South Brooklyn Community High School
Lots of attention from teachers and counselors
A difficult commute for some students
Founded in 2002 in a new building in Red Hook, South Brooklyn Community High School continues to enjoy a high level of support from its community partner, Good Shepherd Services . Designed for young people who have struggled in a traditional high school setting, the small school helps teenagers find their way to college or a career with an accelerated academic program and individual counseling. Expectations are high and rules are strict.We offer the most successful second chance, says John Foley Murphy, school director for Good Shepherd Services, of his high goals for students. We dont want this to feel like a last chance or the only chance. At a May 2013 high school fair Murphy appeared animated and heartfelt as he spoke to multiple prospective students at length about their individual struggles.
South Brooklyn attempts to create a true high school experience with clubs, a basketball team and dances in addition to a fast-paced program in which students can earn up to 15 credits in one year. The school runs on a trimester system between September and June and provides a full-time college counselor. Other perks include a science lab for dissections, laptops for self-paced learning, SMARTBoards in every classroom and enrichment through Dance Theatre Etcetera . The multimedia organization collaborates on academics as well, notably working with U.S. history teachers to help students create a political documentary during each election cycle. Students in geometry also worked with the group to build 3D geometrical structures.
Public transportation to Red Hook is limited, resulting in a long commute for some. The nearest subway stopthe F, G at Smith and 9th Streetstill requires a 17-minute bus ride. Accordingly, prospective students are limited to those living in Red Hook, Caroll Gardens, Cobble Hill, Gowanus, Wyckoff, Park Slope, Windsor Terrace and Sunset Park.
In September 2014, Latoya Kittrell became the school's principal. She came from another transfer alternative school, Brownsville Academy.
Special education: About six percent of students have IEPs. The school offers SETTS and counseling.
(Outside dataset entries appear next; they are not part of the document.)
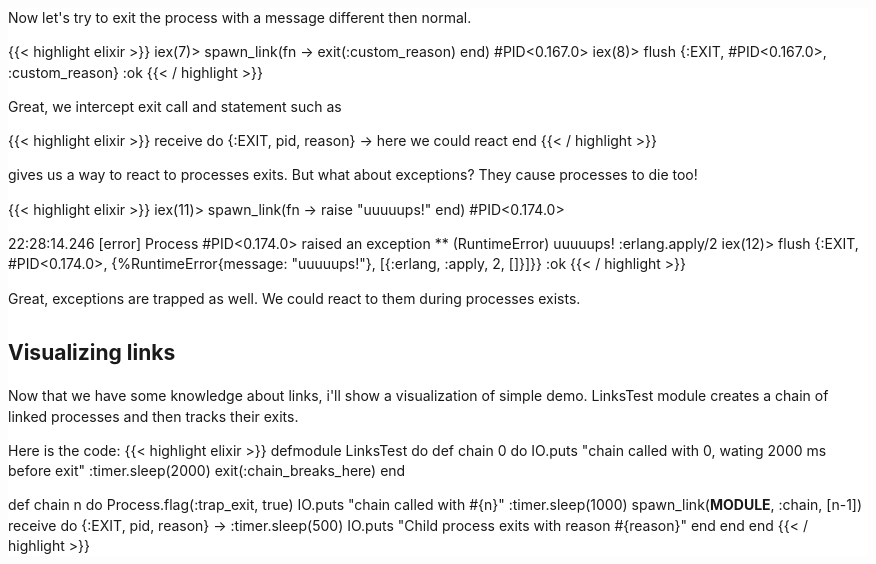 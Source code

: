 Now let's try to exit the process with a message different then normal.

{{< highlight elixir >}}
iex(7)> spawn_link(fn -> exit(:custom_reason) end)
#PID<0.167.0>
iex(8)> flush
{:EXIT, #PID<0.167.0>, :custom_reason}
:ok
{{< / highlight >}}

Great, we intercept exit call and statement such as

{{< highlight elixir >}}
receive do
  {:EXIT, pid, reason} -> here we could react
end
{{< / highlight >}}

gives us a way to react to processes exits. But what about exceptions? They cause processes to die too!

{{< highlight elixir >}}
iex(11)> spawn_link(fn -> raise "uuuuups!" end)
#PID<0.174.0>

22:28:14.246 [error] Process #PID<0.174.0> raised an exception
** (RuntimeError) uuuuups!
    :erlang.apply/2
iex(12)> flush
{:EXIT, #PID<0.174.0>,
 {\%RuntimeError{message: "uuuuups!"}, [{:erlang, :apply, 2, []}]}}
:ok
{{< / highlight >}}

Great, exceptions are trapped as well. We could react to them during processes exists.


## Visualizing links

Now that we have some knowledge about links, i'll show a visualization of simple demo. LinksTest module creates a chain of linked processes and then tracks their exits.

Here is the code:
{{< highlight elixir >}}
defmodule LinksTest do
  def chain 0 do
    IO.puts "chain called with 0, wating 2000 ms before exit"
    :timer.sleep(2000)
    exit(:chain_breaks_here)
  end

  def chain n do
    Process.flag(:trap_exit, true)
    IO.puts "chain called with #{n}"
    :timer.sleep(1000)
    spawn_link(__MODULE__, :chain, [n-1])
    receive do
      {:EXIT, pid, reason} ->
        :timer.sleep(500)
        IO.puts "Child process exits with reason #{reason}"
    end
  end
end
{{< / highlight >}}
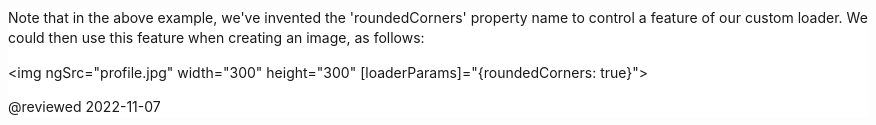 Note that in the above example, we've invented the 'roundedCorners' property name to control a feature of our custom loader. We could then use this feature when creating an image, as follows:

<code-example format="html" language="html">

&lt;img ngSrc="profile.jpg" width="300" height="300" [loaderParams]="{roundedCorners: true}"&gt;

</code-example>







@reviewed 2022-11-07
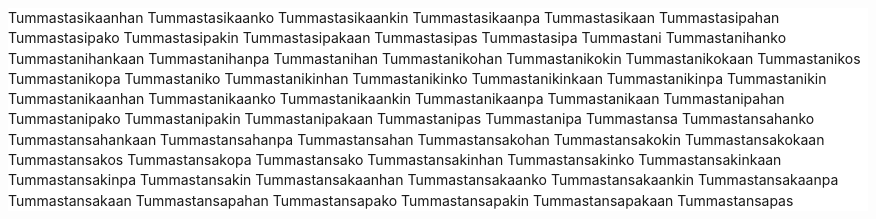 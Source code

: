 Tummastasikaanhan
Tummastasikaanko
Tummastasikaankin
Tummastasikaanpa
Tummastasikaan
Tummastasipahan
Tummastasipako
Tummastasipakin
Tummastasipakaan
Tummastasipas
Tummastasipa
Tummastani
Tummastanihanko
Tummastanihankaan
Tummastanihanpa
Tummastanihan
Tummastanikohan
Tummastanikokin
Tummastanikokaan
Tummastanikos
Tummastanikopa
Tummastaniko
Tummastanikinhan
Tummastanikinko
Tummastanikinkaan
Tummastanikinpa
Tummastanikin
Tummastanikaanhan
Tummastanikaanko
Tummastanikaankin
Tummastanikaanpa
Tummastanikaan
Tummastanipahan
Tummastanipako
Tummastanipakin
Tummastanipakaan
Tummastanipas
Tummastanipa
Tummastansa
Tummastansahanko
Tummastansahankaan
Tummastansahanpa
Tummastansahan
Tummastansakohan
Tummastansakokin
Tummastansakokaan
Tummastansakos
Tummastansakopa
Tummastansako
Tummastansakinhan
Tummastansakinko
Tummastansakinkaan
Tummastansakinpa
Tummastansakin
Tummastansakaanhan
Tummastansakaanko
Tummastansakaankin
Tummastansakaanpa
Tummastansakaan
Tummastansapahan
Tummastansapako
Tummastansapakin
Tummastansapakaan
Tummastansapas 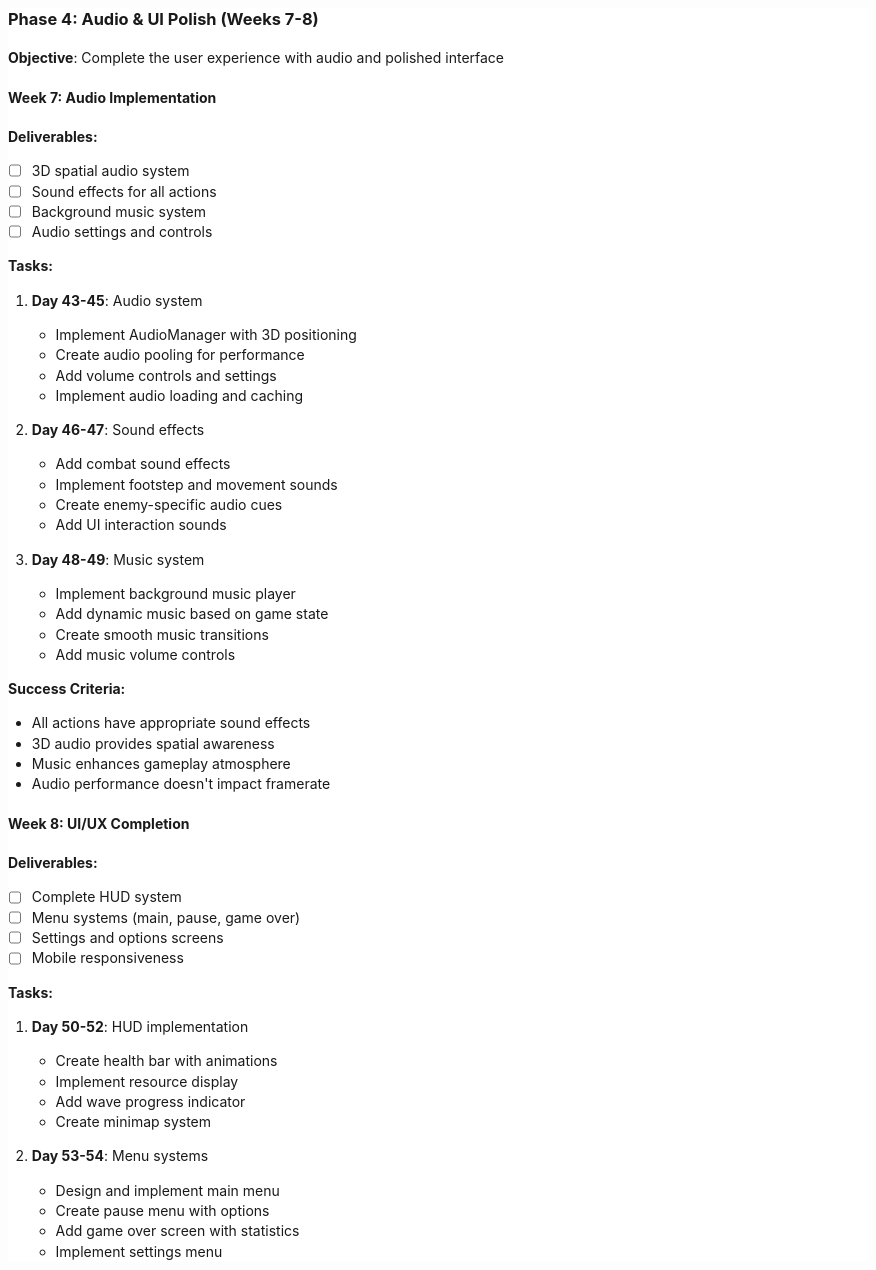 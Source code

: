 ### Phase 4: Audio & UI Polish (Weeks 7-8)
**Objective**: Complete the user experience with audio and polished interface

#### Week 7: Audio Implementation
**Deliverables:**
- [ ] 3D spatial audio system
- [ ] Sound effects for all actions
- [ ] Background music system
- [ ] Audio settings and controls

**Tasks:**
1. **Day 43-45**: Audio system
   - Implement AudioManager with 3D positioning
   - Create audio pooling for performance
   - Add volume controls and settings
   - Implement audio loading and caching

2. **Day 46-47**: Sound effects
   - Add combat sound effects
   - Implement footstep and movement sounds
   - Create enemy-specific audio cues
   - Add UI interaction sounds

3. **Day 48-49**: Music system
   - Implement background music player
   - Add dynamic music based on game state
   - Create smooth music transitions
   - Add music volume controls

**Success Criteria:**
- All actions have appropriate sound effects
- 3D audio provides spatial awareness
- Music enhances gameplay atmosphere
- Audio performance doesn't impact framerate

#### Week 8: UI/UX Completion
**Deliverables:**
- [ ] Complete HUD system
- [ ] Menu systems (main, pause, game over)
- [ ] Settings and options screens
- [ ] Mobile responsiveness

**Tasks:**
1. **Day 50-52**: HUD implementation
   - Create health bar with animations
   - Implement resource display
   - Add wave progress indicator
   - Create minimap system

2. **Day 53-54**: Menu systems
   - Design and implement main menu
   - Create pause menu with options
   - Add game over screen with statistics
   - Implement settings menu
Admissions: Students are accepted on a rolling basis and must have attended high school for at least one year, a history of truancy, have a minimum of eight credits, a 6th-grade or higher reading level and have passed at least one Regents exam. Catchment area limited to zip codes 11201, 11215, 11217, 11220, 11231 and 11232. Call the school to begin the admissions process.(Aimee Sabo, June 2013, interviews & Web reports; updated with new principal, January 2015)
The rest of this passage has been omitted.